Mais d'autres, plus optimistes, pensent que, dans certaines zones, il sera possible d'aménager durablement la forêt naturelle non seulement pour produire du bois, mais aussi pour exploiter les autres biens et services qu'elle produit. Cette tactique consiste en fait à mettre au service de l'aménagement et de la restauration des forêts les forces mêmes du marché qui ont poussé à leur destruction.

Cadre institutionnel pour le développement des produits non ligneux de la forêt

En Amazonie brésilienne, comme dans d'autres forêts tropicales, les populations locales extraient toutes sortes de produits non ligneux de la forêt, tant pour leur usage personnel que comme matière première pour l'artisanat.

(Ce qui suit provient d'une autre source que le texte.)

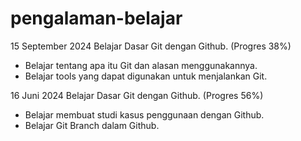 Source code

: # pengalaman-belajar

15 September 2024
Belajar Dasar Git dengan Github. (Progres 38%)
* Belajar tentang apa itu Git dan alasan menggunakannya.
* Belajar tools yang dapat digunakan untuk menjalankan Git.

16 Juni 2024
Belajar Dasar Git dengan Github. (Progres 56%)
* Belajar membuat studi kasus penggunaan dengan Github.
* Belajar Git Branch dalam Github.

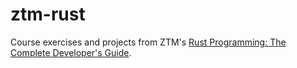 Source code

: # ztm-rust

Course exercises and projects from ZTM's [Rust Programming: The Complete Developer's Guide](https://zerotomastery.io/courses/learn-rust/).

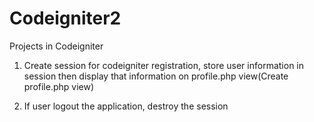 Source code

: # Codeigniter2
Projects in Codeigniter
1. Create session for codeigniter registration, store user information in
session then 
    display that information on profile.php view(Create profile.php
view) 

2. If user logout the application, destroy the session 
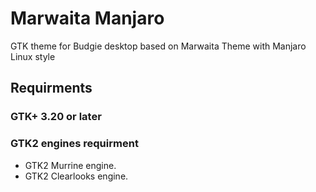 # Marwaita Manjaro
GTK theme for Budgie desktop based on Marwaita Theme with Manjaro Linux style

## Requirments

### GTK+ 3.20 or later

### GTK2 engines requirment
- GTK2 Murrine engine.
- GTK2 Clearlooks engine.
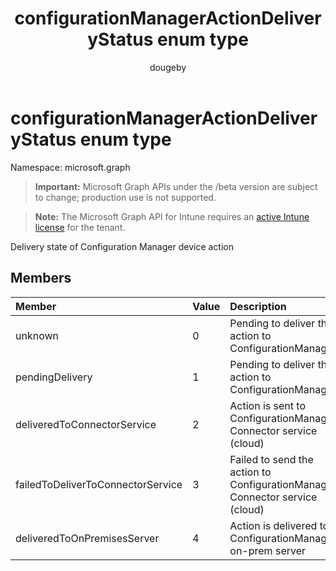 ﻿---
title: "configurationManagerActionDeliveryStatus enum type"
description: "Delivery state of Configuration Manager device action"
author: "dougeby"
localization_priority: Normal
ms.prod: "intune"
doc_type: enumPageType
---

# configurationManagerActionDeliveryStatus enum type

Namespace: microsoft.graph

> **Important:** Microsoft Graph APIs under the /beta version are subject to change; production use is not supported.

> **Note:** The Microsoft Graph API for Intune requires an [active Intune license](https://go.microsoft.com/fwlink/?linkid=839381) for the tenant.

Delivery state of Configuration Manager device action

## Members

| Member                            | Value | Description                                                                 |
| :-------------------------------- | :---- | :-------------------------------------------------------------------------- |
| unknown                           | 0     | Pending to deliver the action to ConfigurationManager                       |
| pendingDelivery                   | 1     | Pending to deliver the action to ConfigurationManager                       |
| deliveredToConnectorService       | 2     | Action is sent to ConfigurationManager Connector service (cloud)            |
| failedToDeliverToConnectorService | 3     | Failed to send the action to ConfigurationManager Connector service (cloud) |
| deliveredToOnPremisesServer       | 4     | Action is delivered to ConfigurationManager on-prem server                  |

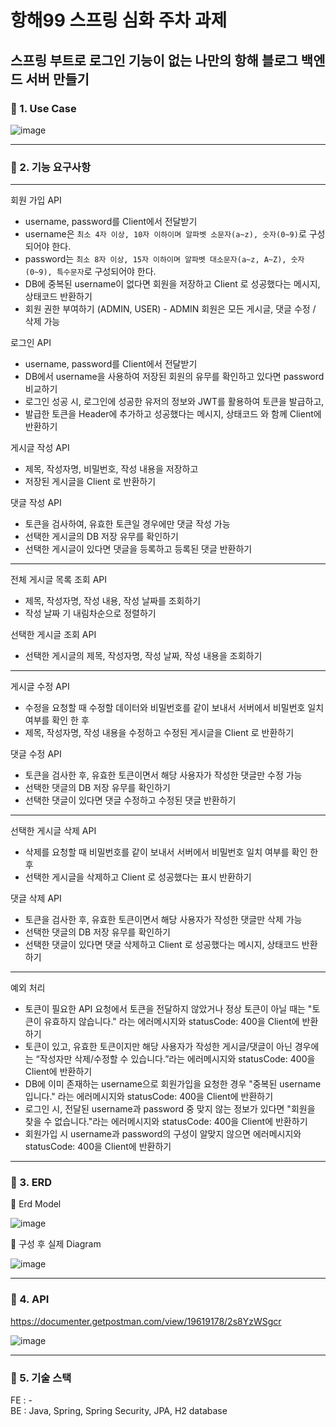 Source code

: # 항해99 스프링 심화 주차 과제 
## 스프링 부트로 로그인 기능이 없는 나만의 항해 블로그 백엔드 서버 만들기


### 📌 1. Use Case 
![image](https://user-images.githubusercontent.com/117708164/204476645-f6788e0e-5cdf-4929-9185-10f0f1544061.png)


----------------------------------------------------------------------------------------------------------------
### 📌 2. 기능 요구사항
----------------------------------------------------------------------------------------------------------------
회원 가입 API<br>

   - username, password를 Client에서 전달받기
   - username은  `최소 4자 이상, 10자 이하이며 알파벳 소문자(a~z), 숫자(0~9)`로 구성되어야 한다.
   - password는  `최소 8자 이상, 15자 이하이며 알파벳 대소문자(a~z, A~Z), 숫자(0~9), 특수문자`로 구성되어야 한다.
   - DB에 중복된 username이 없다면 회원을 저장하고 Client 로 성공했다는 메시지, 상태코드 반환하기
   - 회원 권한 부여하기 (ADMIN, USER) - ADMIN 회원은 모든 게시글, 댓글 수정 / 삭제 가능

로그인 API<br>
 
   - username, password를 Client에서 전달받기
   - DB에서 username을 사용하여 저장된 회원의 유무를 확인하고 있다면 password 비교하기
   - 로그인 성공 시, 로그인에 성공한 유저의 정보와 JWT를 활용하여 토큰을 발급하고, 
   - 발급한 토큰을 Header에 추가하고 성공했다는 메시지, 상태코드 와 함께 Client에 반환하기

게시글 작성 API<br>

 - 제목, 작성자명, 비밀번호, 작성 내용을 저장하고
 - 저장된 게시글을 Client 로 반환하기

댓글 작성 API<br>
   - 토큰을 검사하여, 유효한 토큰일 경우에만 댓글 작성 가능
   - 선택한 게시글의 DB 저장 유무를 확인하기
   - 선택한 게시글이 있다면 댓글을 등록하고 등록된 댓글 반환하기

----------------------------------------------------------------------------------------------------------------

전체 게시글 목록 조회 API<br>

 - 제목, 작성자명, 작성 내용, 작성 날짜를 조회하기
 - 작성 날짜 기 내림차순으로 정렬하기
 
선택한 게시글 조회 API<br>

 - 선택한 게시글의 제목, 작성자명, 작성 날짜, 작성 내용을 조회하기 

----------------------------------------------------------------------------------------------------------------

게시글 수정 API<br>

 - 수정을 요청할 때 수정할 데이터와 비밀번호를 같이 보내서 서버에서 비밀번호 일치 여부를 확인 한 후
 - 제목, 작성자명, 작성 내용을 수정하고 수정된 게시글을 Client 로 반환하기

댓글 수정 API<br>

   - 토큰을 검사한 후, 유효한 토큰이면서 해당 사용자가 작성한 댓글만 수정 가능
   - 선택한 댓글의 DB 저장 유무를 확인하기
   - 선택한 댓글이 있다면 댓글 수정하고 수정된 댓글 반환하기
      
----------------------------------------------------------------------------------------------------------------

선택한 게시글 삭제 API<br>

 - 삭제를 요청할 때 비밀번호를 같이 보내서 서버에서 비밀번호 일치 여부를 확인 한 후
 - 선택한 게시글을 삭제하고 Client 로 성공했다는 표시 반환하기
    
댓글 삭제 API<br>

   - 토큰을 검사한 후, 유효한 토큰이면서 해당 사용자가 작성한 댓글만 삭제 가능
   - 선택한 댓글의 DB 저장 유무를 확인하기
   - 선택한 댓글이 있다면 댓글 삭제하고 Client 로 성공했다는 메시지, 상태코드 반환하기

----------------------------------------------------------------------------------------------------------------
    
예외 처리
   - 토큰이 필요한 API 요청에서 토큰을 전달하지 않았거나 정상 토큰이 아닐 때는 "토큰이 유효하지 않습니다." 라는 에러메시지와 statusCode: 400을 Client에 반환하기
   - 토큰이 있고, 유효한 토큰이지만 해당 사용자가 작성한 게시글/댓글이 아닌 경우에는 “작성자만 삭제/수정할 수 있습니다.”라는 에러메시지와 statusCode: 400을 Client에 반환하기
   - DB에 이미 존재하는 username으로 회원가입을 요청한 경우 "중복된 username 입니다." 라는 에러메시지와 statusCode: 400을 Client에 반환하기
   - 로그인 시, 전달된 username과 password 중 맞지 않는 정보가 있다면 "회원을 찾을 수 없습니다."라는 에러메시지와 statusCode: 400을 Client에 반환하기
   - 회원가입 시 username과 password의 구성이 알맞지 않으면 에러메시지와 statusCode: 400을 Client에 반환하기 

----------------------------------------------------------------------------------------------------------------
### 📌 3. ERD

📍 Erd Model  

![image](https://user-images.githubusercontent.com/117708164/207763060-64a7f585-8ee9-4fb3-bb0f-f1c4224cb2a7.png)

📍 구성 후 실제 Diagram

![image](https://user-images.githubusercontent.com/117708164/207763220-0a3d948f-98e7-4831-a026-0cc29824c0a4.png)
   
----------------------------------------------------------------------------------------------------------------

### 📌 4. API

https://documenter.getpostman.com/view/19619178/2s8YzWSgcr

![image](https://user-images.githubusercontent.com/117708164/207765206-68ff1c99-fd09-4ec2-bcd0-a51024f7e90e.png)


----------------------------------------------------------------------------------------------------------------

### 📌 5. 기술 스택
FE : -  <br>
BE : Java, Spring, Spring Security, JPA, H2 database
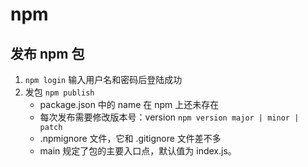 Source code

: # npm

## 发布 npm 包

1. `npm login` 输入用户名和密码后登陆成功
2. 发包 `npm publish`
    - package.json 中的 name 在 npm 上还未存在
    - 每次发布需要修改版本号：version `npm version major | minor | patch`
    - .npmignore 文件，它和 .gitignore 文件差不多
    - main 规定了包的主要入口点，默认值为 index.js。
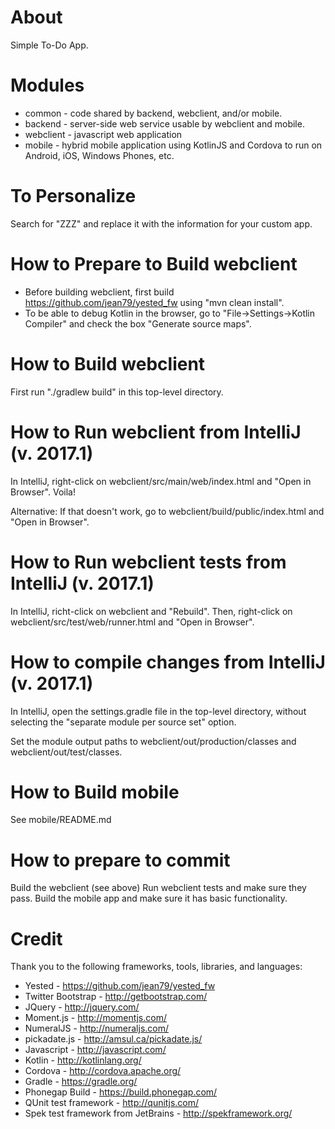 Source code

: # About
Simple To-Do App.

# Modules                 

* common - code shared by backend, webclient, and/or mobile.
* backend - server-side web service usable by webclient and mobile.
* webclient - javascript web application
* mobile - hybrid mobile application using KotlinJS and Cordova to run on Android, iOS, Windows Phones, etc.

# To Personalize

Search for "ZZZ" and replace it with the information for your custom app.

# How to Prepare to Build webclient

* Before building webclient, first build https://github.com/jean79/yested_fw using "mvn clean install".
* To be able to debug Kotlin in the browser, go to "File->Settings->Kotlin Compiler" and check the box "Generate source maps".
 
# How to Build webclient

First run "./gradlew build" in this top-level directory.

# How to Run webclient from IntelliJ (v. 2017.1)

In IntelliJ, right-click on webclient/src/main/web/index.html and "Open in Browser".  Voila!

Alternative: If that doesn't work, go to webclient/build/public/index.html and "Open in Browser".

# How to Run webclient tests from IntelliJ (v. 2017.1)

In IntelliJ, richt-click on webclient and "Rebuild".
Then, right-click on webclient/src/test/web/runner.html and "Open in Browser".

# How to compile changes from IntelliJ (v. 2017.1)

In IntelliJ, open the settings.gradle file in the top-level directory,
without selecting the "separate module per source set" option.

Set the module output paths to webclient/out/production/classes and webclient/out/test/classes.

# How to Build mobile

See mobile/README.md

# How to prepare to commit

Build the webclient (see above)
Run webclient tests and make sure they pass.
Build the mobile app and make sure it has basic functionality.

# Credit
Thank you to the following frameworks, tools, libraries, and languages:
* Yested - https://github.com/jean79/yested_fw
* Twitter Bootstrap - http://getbootstrap.com/
* JQuery - http://jquery.com/
* Moment.js - http://momentjs.com/
* NumeralJS - http://numeraljs.com/
* pickadate.js - http://amsul.ca/pickadate.js/ 
* Javascript - http://javascript.com/
* Kotlin - http://kotlinlang.org/
* Cordova - http://cordova.apache.org/
* Gradle - https://gradle.org/
* Phonegap Build - https://build.phonegap.com/
* QUnit test framework - http://qunitjs.com/
* Spek test framework from JetBrains - http://spekframework.org/
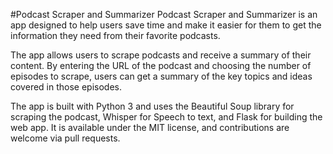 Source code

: #Podcast Scraper and Summarizer
Podcast Scraper and Summarizer is an app designed to help users save time and make it easier for them to get the information they need from their favorite podcasts.

The app allows users to scrape podcasts and receive a summary of their content. By entering the URL of the podcast and choosing the number of episodes to scrape, users can get a summary of the key topics and ideas covered in those episodes.

The app is built with Python 3 and uses the Beautiful Soup library for scraping the podcast, Whisper for Speech to text, and Flask for building the web app. It is available under the MIT license, and contributions are welcome via pull requests.



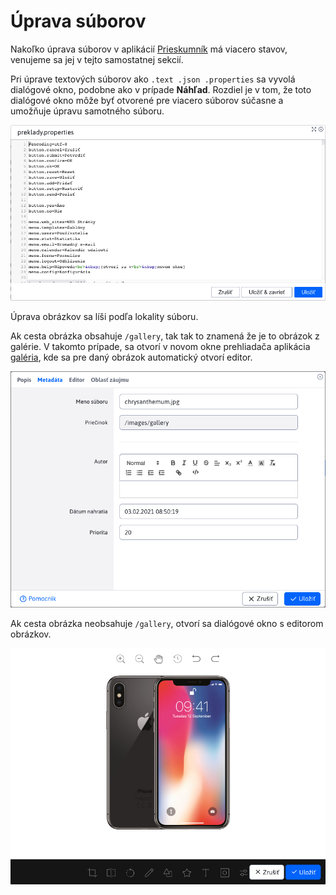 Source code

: # Úprava súborov

Nakoľko úprava súborov v aplikácií [Prieskumník](../../fbrowser/README.md) má viacero stavov, venujeme sa jej v tejto samostatnej sekcií.

Pri úprave textových súborov ako `.text .json .properties` sa vyvolá dialógové okno, podobne ako v prípade **Náhľad**. Rozdiel je v tom, že toto dialógové okno môže byť otvorené pre viacero súborov súčasne a umožňuje úpravu samotného súboru.

![](edit_file.png)

Úprava obrázkov sa líši podľa lokality súboru.

Ak cesta obrázka obsahuje `/gallery`, tak tak to znamená že je to obrázok z galérie. V takomto prípade, sa otvorí v novom okne prehliadača aplikácia [galéria](../../../../redactor/apps/gallery/README.md), kde sa pre daný obrázok automatický otvorí editor.

![](edit_image_gallery.png)

Ak cesta obrázka neobsahuje `/gallery`, otvorí sa dialógové okno s editorom obrázkov.

![](edit_image_tui.png) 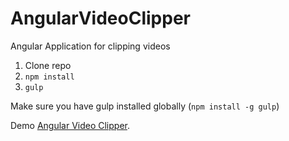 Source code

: # AngularVideoClipper
Angular Application for clipping videos

1. Clone repo
2. `npm install`
3. `gulp`

Make sure you have gulp installed globally (`npm install -g gulp`)

Demo [Angular Video Clipper](http://www.angular-video-clipper.podserver.info/htdocs/index.html).
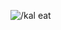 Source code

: ![/kal eat](https://cdn.discordapp.com/attachments/946075042540826654/1091409495722295306/cb092dcabc1726ea.png)
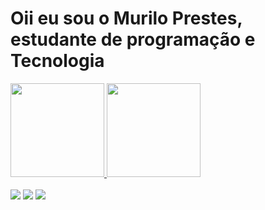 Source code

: <h1>Oii eu sou o Murilo Prestes, estudante de programação e Tecnologia</h1>


<div>
 <a href="https://github.com/murlprestes">
<img height ="150em"src="https://github-readme-stats.vercel.app/api?username=murlprestes&show_icons=true&theme=react">
<img height ="150em"src="https://github-readme-stats.vercel.app/api/top-langs/?username=murlprestes&layout=compact&theme=react">
</div>


<br>
<div> 
  <a href="https://instagram.com/murlprestes" target="_blank"><img src="https://img.shields.io/badge/-Instagram-%23E4405F?style=for-the-badge&logo=instagram&logoColor=white" target="_blank"></a>
  <a href = ""><img src="https://img.shields.io/badge/-Gmail-%23333?style=for-the-badge&logo=gmail&logoColor=white" target="_blank"></a>
  <a href="https://www.linkedin.com/in/murilo-prestes-645437254" target="_blank"><img src="https://img.shields.io/badge/-LinkedIn-%230077B5?style=for-the-badge&logo=linkedin&logoColor=white" target="_blank"></a> 
</div>
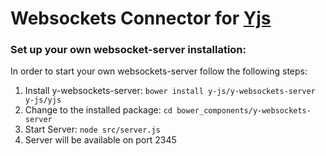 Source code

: # Websockets Connector for [Yjs](https://github.com/y-js/yjs)

### Set up your own websocket-server installation:
In order to start your own websockets-server follow the following steps:

1. Install y-websockets-server: `bower install y-js/y-websockets-server y-js/yjs`
2. Change to the installed package: `cd bower_components/y-websockets-server`
3. Start Server: `node src/server.js`
4. Server will be available on port 2345
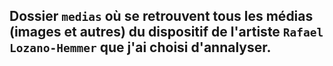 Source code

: ## Dossier `medias` où se retrouvent tous les médias (images et autres) du dispositif de l'artiste `Rafael Lozano-Hemmer` que j'ai choisi d'annalyser.

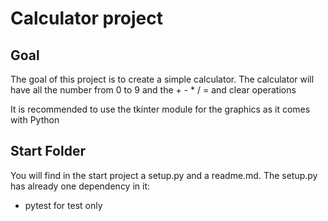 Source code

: # Calculator project

## Goal
The goal of this project is to create a simple calculator.
The calculator will have all the number from 0 to 9 and the + - * / = and clear operations

It is recommended to use the tkinter module for the graphics as it comes with Python

## Start Folder
You will find in the start project a setup.py and a readme.md.
The setup.py has already one dependency in it:
 * pytest for test only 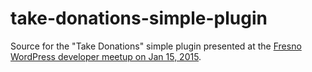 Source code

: # take-donations-simple-plugin
Source for the "Take Donations" simple plugin presented at the [Fresno WordPress developer meetup on Jan 15, 2015](http://www.meetup.com/Fresno-WordPress-Meetup/events/218675208/).
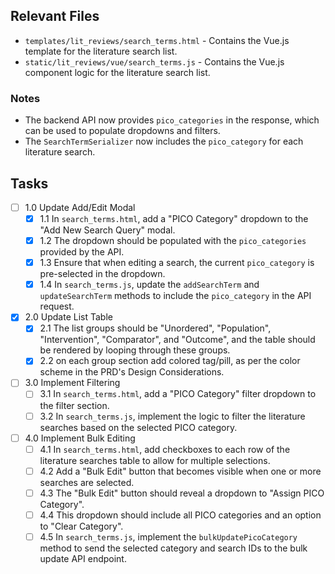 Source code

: ## Relevant Files

- `templates/lit_reviews/search_terms.html` - Contains the Vue.js template for the literature search list.
- `static/lit_reviews/vue/search_terms.js` - Contains the Vue.js component logic for the literature search list.

### Notes

- The backend API now provides `pico_categories` in the response, which can be used to populate dropdowns and filters.
- The `SearchTermSerializer` now includes the `pico_category` for each literature search.

## Tasks

- [ ] 1.0 Update Add/Edit Modal
  - [x] 1.1 In `search_terms.html`, add a "PICO Category" dropdown to the "Add New Search Query" modal.
  - [x] 1.2 The dropdown should be populated with the `pico_categories` provided by the API.
  - [x] 1.3 Ensure that when editing a search, the current `pico_category` is pre-selected in the dropdown.
  - [x] 1.4 In `search_terms.js`, update the `addSearchTerm` and `updateSearchTerm` methods to include the `pico_category` in the API request.

- [x] 2.0 Update List Table
  - [x] 2.1 The list groups should be "Unordered", "Population", "Intervention", "Comparator", and "Outcome", and the table should be rendered by looping through these groups.
  - [x] 2.2 on each group section add colored tag/pill, as per the color scheme in the PRD's Design Considerations.

- [ ] 3.0 Implement Filtering
  - [ ] 3.1 In `search_terms.html`, add a "PICO Category" filter dropdown to the filter section.
  - [ ] 3.2 In `search_terms.js`, implement the logic to filter the literature searches based on the selected PICO category.

- [ ] 4.0 Implement Bulk Editing
  - [ ] 4.1 In `search_terms.html`, add checkboxes to each row of the literature searches table to allow for multiple selections.
  - [ ] 4.2 Add a "Bulk Edit" button that becomes visible when one or more searches are selected.
  - [ ] 4.3 The "Bulk Edit" button should reveal a dropdown to "Assign PICO Category".
  - [ ] 4.4 This dropdown should include all PICO categories and an option to "Clear Category".
  - [ ] 4.5 In `search_terms.js`, implement the `bulkUpdatePicoCategory` method to send the selected category and search IDs to the bulk update API endpoint.
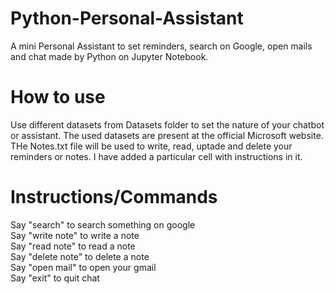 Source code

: # Python-Personal-Assistant
A mini Personal Assistant to set reminders, search on Google, open mails and chat made by Python on Jupyter Notebook.
# How to use
Use different datasets from Datasets folder to set the nature of your chatbot or assistant. The used datasets are present at the official Microsoft website.
THe Notes.txt file will be used to write, read, uptade and delete your reminders or notes. I have added a particular cell with instructions in it.
# Instructions/Commands
Say "search" to search something on google <br />
Say "write note" to write a note <br />
Say "read note" to read a note <br />
Say "delete note" to delete a note <br />
Say "open mail" to open your gmail <br />
Say "exit" to quit chat
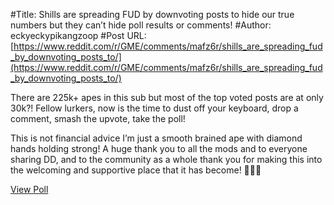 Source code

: #Title: Shills are spreading FUD by downvoting posts to hide our true numbers but they can’t hide poll results or comments!
#Author: eckyeckypikangzoop
#Post URL: [https://www.reddit.com/r/GME/comments/mafz6r/shills_are_spreading_fud_by_downvoting_posts_to/](https://www.reddit.com/r/GME/comments/mafz6r/shills_are_spreading_fud_by_downvoting_posts_to/)


 There are 225k+ apes in this sub but most of the top voted posts are at only 30k?!  Fellow lurkers, now is the time to dust off your keyboard, drop a comment, smash the upvote, take the poll! 

This is not financial advice I’m just a smooth brained ape with diamond hands holding strong!
A huge thank you to all the mods and to everyone sharing DD, and to the community as a whole thank you for making this into the welcoming and supportive place that it has become! 🚀💫🌝

[View Poll](https://www.reddit.com/poll/mafz6r) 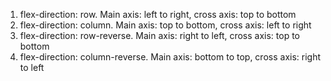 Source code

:   1. flex-direction: row. Main axis: left to right, cross axis: top to bottom
  2. flex-direction: column. Main axis: top to bottom, cross axis: left to right
  3. flex-direction: row-reverse. Main axis: right to left, cross axis: top to bottom
  4. flex-direction: column-reverse. Main axis: bottom to top, cross axis: right to left
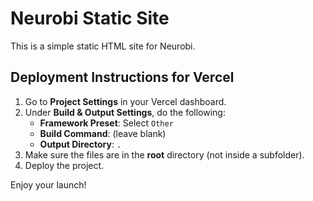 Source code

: 
# Neurobi Static Site

This is a simple static HTML site for Neurobi.

## Deployment Instructions for Vercel

1. Go to **Project Settings** in your Vercel dashboard.
2. Under **Build & Output Settings**, do the following:
   - **Framework Preset**: Select `Other`
   - **Build Command**: (leave blank)
   - **Output Directory**: `.`
3. Make sure the files are in the **root** directory (not inside a subfolder).
4. Deploy the project.

Enjoy your launch!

Mais les administrations forestières nationales n'ont commencé à s'intéresser à ces produits que tout récemment, de sorte que le cadre institutionnel nécessaire à l'aménagement des forêts, au développement des produits et des entreprises, à la commercialisation et à l'administration fiscale n'est en général pas suffisant.

Dans les rares cas où les pouvoirs publics se soient intéressés à la recherche/développement dans le secteur des produits forestiers non ligneux, les programmes ont été conçus principalement au sommet, en vue de domestiquer certaines essences pour les introduire dans des systèmes de production plus intensifs. En Amazonie comme ailleurs sous les tropiques, les plans de développement régional ont été établis au mépris des habitants de la forêt, qui n'ont participé ni au choix des zones à étudier, ni à l'essai des diverses options techniques.

En conséquence, ces programmes ont été axés sur les produits pour lesquels il existait déjà des filières commerciales assez développées à la suite de nombreuses années d'exploitation artisanale des plantes sauvages, par exemple la poudre de guaraná (Paullinia cupana); la noix du Brésil (Bertholletia excelsa), le fruit du palmier babassu (Orbignya phalerata), le coeur de palmier et l'huile de pupunha (Bactris gasipaes). Beaucoup d'essais expérimentaux ont donné de bons résultats, mais ceux-ci ne sont pas arrivés jusqu'aux communautés vivant dans la forêt qui tirent des produits forestiers non ligneux une part importante de leurs moyens de subsistance.

Les administrations forestières et les instituts de recherche ne sont pas les seuls responsables de cette situation. Si la recherche scientifique n'a pas été valorisée, cela tient, au moins en partie, au fait que ces populations sont «invisibles» pour les responsables des politiques. Peu structurées, très dispersées et souvent très mobiles, ces sociétés n'ont jusqu'à présent guère eu de moyens de s'organiser pour réclamer l'appui de l'Etat. Cependant, ces dernières années, de nouvelles structures institutionnelles et filières de communication avec l'administration ont vu le jour pour répondre aux revendications foncières, économiques et sociales.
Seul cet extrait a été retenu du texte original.